■ TASK INSTRUCTIONS:
Give the lines again exactly as they appear, beginning at the one with "大多数情况下，我们只需要输出特定级别的日志。 那么我们可以决定是否存储和显示它。" and ending at the last line of the records.

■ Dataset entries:
=-=-=-=-=
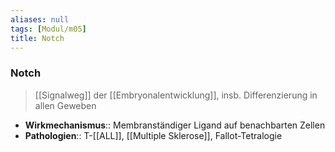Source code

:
 ```yaml
---
aliases: null
tags: [Modul/m05]
title: Notch
---
```

### Notch
> [[Signalweg]] der [[Embryonalentwicklung]], insb. Differenzierung in allen Geweben
- **Wirkmechanismus**:: Membranständiger Ligand auf benachbarten Zellen
- **Pathologien**:: T-[[ALL]], [[Multiple Sklerose]], Fallot-Tetralogie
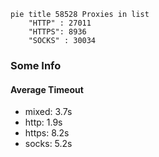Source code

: 
```mermaid
pie title 58528 Proxies in list
    "HTTP" : 27011
    "HTTPS": 8936
    "SOCKS" : 30034
```

### Some Info
#### Average Timeout

- mixed: 3.7s
- http: 1.9s
- https: 8.2s
- socks: 5.2s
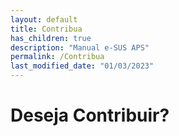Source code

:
 ```yaml
---
layout: default
title: Contribua
has_children: true
description: "Manual e-SUS APS"
permalink: /Contribua
last_modified_date: "01/03/2023"
---
```


<style>
    p{
        text-align:justify;
        font-family:Verdana;
        font-size:12px;
    }    
</style>

<h1>Deseja Contribuir?</h1>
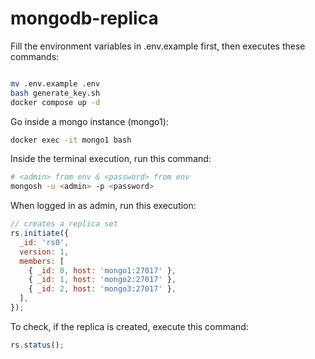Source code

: # mongodb-replica

Fill the environment variables in .env.example first, then executes these commands:

```bash

mv .env.example .env
bash generate_key.sh
docker compose up -d
```

Go inside a mongo instance (mongo1):

```bash
docker exec -it mongo1 bash
```

Inside the terminal execution, run this command:

```bash
# <admin> from env & <password> from env
mongosh -u <admin> -p <password>
```

When logged in as admin, run this execution:

```js
// creates a replica set
rs.initiate({
  _id: 'rs0',
  version: 1,
  members: [
    { _id: 0, host: 'mongo1:27017' },
    { _id: 1, host: 'mongo2:27017' },
    { _id: 2, host: 'mongo3:27017' },
  ],
});
```

To check, if the replica is created, execute this command:

```js
rs.status();
```
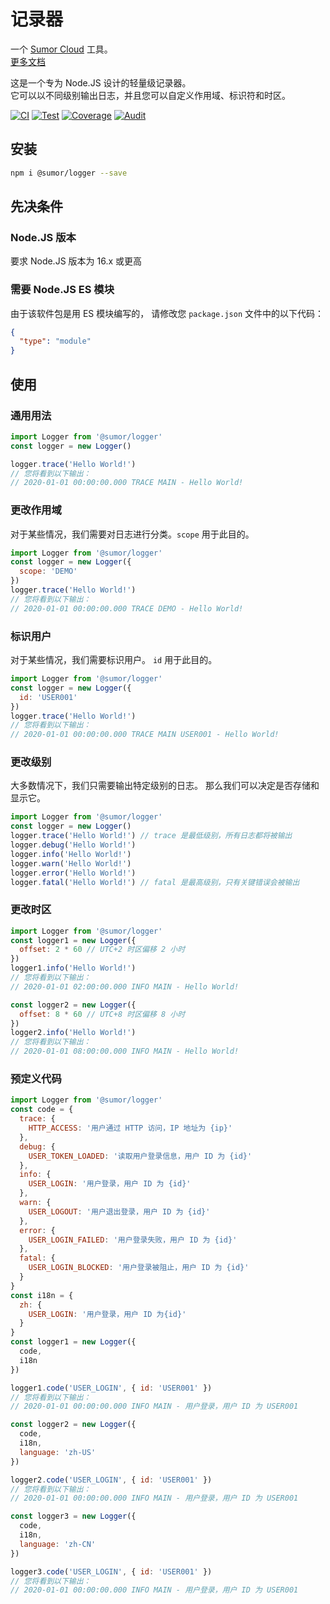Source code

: # 记录器

一个 [Sumor Cloud](https://sumor.cloud) 工具。  
[更多文档](https://sumor.cloud)

这是一个专为 Node.JS 设计的轻量级记录器。  
它可以以不同级别输出日志，并且您可以自定义作用域、标识符和时区。

[![CI](https://github.com/sumor-cloud/logger/actions/workflows/ci.yml/badge.svg)](https://github.com/sumor-cloud/logger/actions/workflows/ci.yml)
[![Test](https://github.com/sumor-cloud/logger/actions/workflows/ut.yml/badge.svg)](https://github.com/sumor-cloud/logger/actions/workflows/ut.yml)
[![Coverage](https://github.com/sumor-cloud/logger/actions/workflows/coverage.yml/badge.svg)](https://github.com/sumor-cloud/logger/actions/workflows/coverage.yml)
[![Audit](https://github.com/sumor-cloud/logger/actions/workflows/audit.yml/badge.svg)](https://github.com/sumor-cloud/logger/actions/workflows/audit.yml)

## 安装

```bash
npm i @sumor/logger --save
```

## 先决条件

### Node.JS 版本

要求 Node.JS 版本为 16.x 或更高

### 需要 Node.JS ES 模块

由于该软件包是用 ES 模块编写的，
请修改您 `package.json` 文件中的以下代码：

```json
{
  "type": "module"
}
```

## 使用

### 通用用法

```js
import Logger from '@sumor/logger'
const logger = new Logger()

logger.trace('Hello World!')
// 您将看到以下输出：
// 2020-01-01 00:00:00.000 TRACE MAIN - Hello World!
```

### 更改作用域

对于某些情况，我们需要对日志进行分类。`scope` 用于此目的。

```js
import Logger from '@sumor/logger'
const logger = new Logger({
  scope: 'DEMO'
})
logger.trace('Hello World!')
// 您将看到以下输出：
// 2020-01-01 00:00:00.000 TRACE DEMO - Hello World!
```

### 标识用户

对于某些情况，我们需要标识用户。 `id` 用于此目的。

```js
import Logger from '@sumor/logger'
const logger = new Logger({
  id: 'USER001'
})
logger.trace('Hello World!')
// 您将看到以下输出：
// 2020-01-01 00:00:00.000 TRACE MAIN USER001 - Hello World!
```

### 更改级别

大多数情况下，我们只需要输出特定级别的日志。 那么我们可以决定是否存储和显示它。

```js
import Logger from '@sumor/logger'
const logger = new Logger()
logger.trace('Hello World!') // trace 是最低级别，所有日志都将被输出
logger.debug('Hello World!')
logger.info('Hello World!')
logger.warn('Hello World!')
logger.error('Hello World!')
logger.fatal('Hello World!') // fatal 是最高级别，只有关键错误会被输出
```

### 更改时区

```js
import Logger from '@sumor/logger'
const logger1 = new Logger({
  offset: 2 * 60 // UTC+2 时区偏移 2 小时
})
logger1.info('Hello World!')
// 您将看到以下输出：
// 2020-01-01 02:00:00.000 INFO MAIN - Hello World!

const logger2 = new Logger({
  offset: 8 * 60 // UTC+8 时区偏移 8 小时
})
logger2.info('Hello World!')
// 您将看到以下输出：
// 2020-01-01 08:00:00.000 INFO MAIN - Hello World!
```

### 预定义代码

```js
import Logger from '@sumor/logger'
const code = {
  trace: {
    HTTP_ACCESS: '用户通过 HTTP 访问，IP 地址为 {ip}'
  },
  debug: {
    USER_TOKEN_LOADED: '读取用户登录信息，用户 ID 为 {id}'
  },
  info: {
    USER_LOGIN: '用户登录，用户 ID 为 {id}'
  },
  warn: {
    USER_LOGOUT: '用户退出登录，用户 ID 为 {id}'
  },
  error: {
    USER_LOGIN_FAILED: '用户登录失败，用户 ID 为 {id}'
  },
  fatal: {
    USER_LOGIN_BLOCKED: '用户登录被阻止，用户 ID 为 {id}'
  }
}
const i18n = {
  zh: {
    USER_LOGIN: '用户登录，用户 ID 为{id}'
  }
}
const logger1 = new Logger({
  code,
  i18n
})

logger1.code('USER_LOGIN', { id: 'USER001' })
// 您将看到以下输出：
// 2020-01-01 00:00:00.000 INFO MAIN - 用户登录，用户 ID 为 USER001

const logger2 = new Logger({
  code,
  i18n,
  language: 'zh-US'
})

logger2.code('USER_LOGIN', { id: 'USER001' })
// 您将看到以下输出：
// 2020-01-01 00:00:00.000 INFO MAIN - 用户登录，用户 ID 为 USER001

const logger3 = new Logger({
  code,
  i18n,
  language: 'zh-CN'
})

logger3.code('USER_LOGIN', { id: 'USER001' })
// 您将看到以下输出：
// 2020-01-01 00:00:00.000 INFO MAIN - 用户登录，用户 ID 为 USER001
```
=-=-=-=-=
■ ANSWER TO THE PROBLEM:
大多数情况下，我们只需要输出特定级别的日志。 那么我们可以决定是否存储和显示它。

```js
import Logger from '@sumor/logger'
const logger = new Logger()
logger.trace('Hello World!') // trace 是最低级别，所有日志都将被输出
logger.debug('Hello World!')
logger.info('Hello World!')
logger.warn('Hello World!')
logger.error('Hello World!')
logger.fatal('Hello World!') // fatal 是最高级别，只有关键错误会被输出
```

### 更改时区

```js
import Logger from '@sumor/logger'
const logger1 = new Logger({
  offset: 2 * 60 // UTC+2 时区偏移 2 小时
})
logger1.info('Hello World!')
// 您将看到以下输出：
// 2020-01-01 02:00:00.000 INFO MAIN - Hello World!

const logger2 = new Logger({
  offset: 8 * 60 // UTC+8 时区偏移 8 小时
})
logger2.info('Hello World!')
// 您将看到以下输出：
// 2020-01-01 08:00:00.000 INFO MAIN - Hello World!
```

### 预定义代码

```js
import Logger from '@sumor/logger'
const code = {
  trace: {
    HTTP_ACCESS: '用户通过 HTTP 访问，IP 地址为 {ip}'
  },
  debug: {
    USER_TOKEN_LOADED: '读取用户登录信息，用户 ID 为 {id}'
  },
  info: {
    USER_LOGIN: '用户登录，用户 ID 为 {id}'
  },
  warn: {
    USER_LOGOUT: '用户退出登录，用户 ID 为 {id}'
  },
  error: {
    USER_LOGIN_FAILED: '用户登录失败，用户 ID 为 {id}'
  },
  fatal: {
    USER_LOGIN_BLOCKED: '用户登录被阻止，用户 ID 为 {id}'
  }
}
const i18n = {
  zh: {
    USER_LOGIN: '用户登录，用户 ID 为{id}'
  }
}
const logger1 = new Logger({
  code,
  i18n
})

logger1.code('USER_LOGIN', { id: 'USER001' })
// 您将看到以下输出：
// 2020-01-01 00:00:00.000 INFO MAIN - 用户登录，用户 ID 为 USER001

const logger2 = new Logger({
  code,
  i18n,
  language: 'zh-US'
})

logger2.code('USER_LOGIN', { id: 'USER001' })
// 您将看到以下输出：
// 2020-01-01 00:00:00.000 INFO MAIN - 用户登录，用户 ID 为 USER001

const logger3 = new Logger({
  code,
  i18n,
  language: 'zh-CN'
})

logger3.code('USER_LOGIN', { id: 'USER001' })
// 您将看到以下输出：
// 2020-01-01 00:00:00.000 INFO MAIN - 用户登录，用户 ID 为 USER001
```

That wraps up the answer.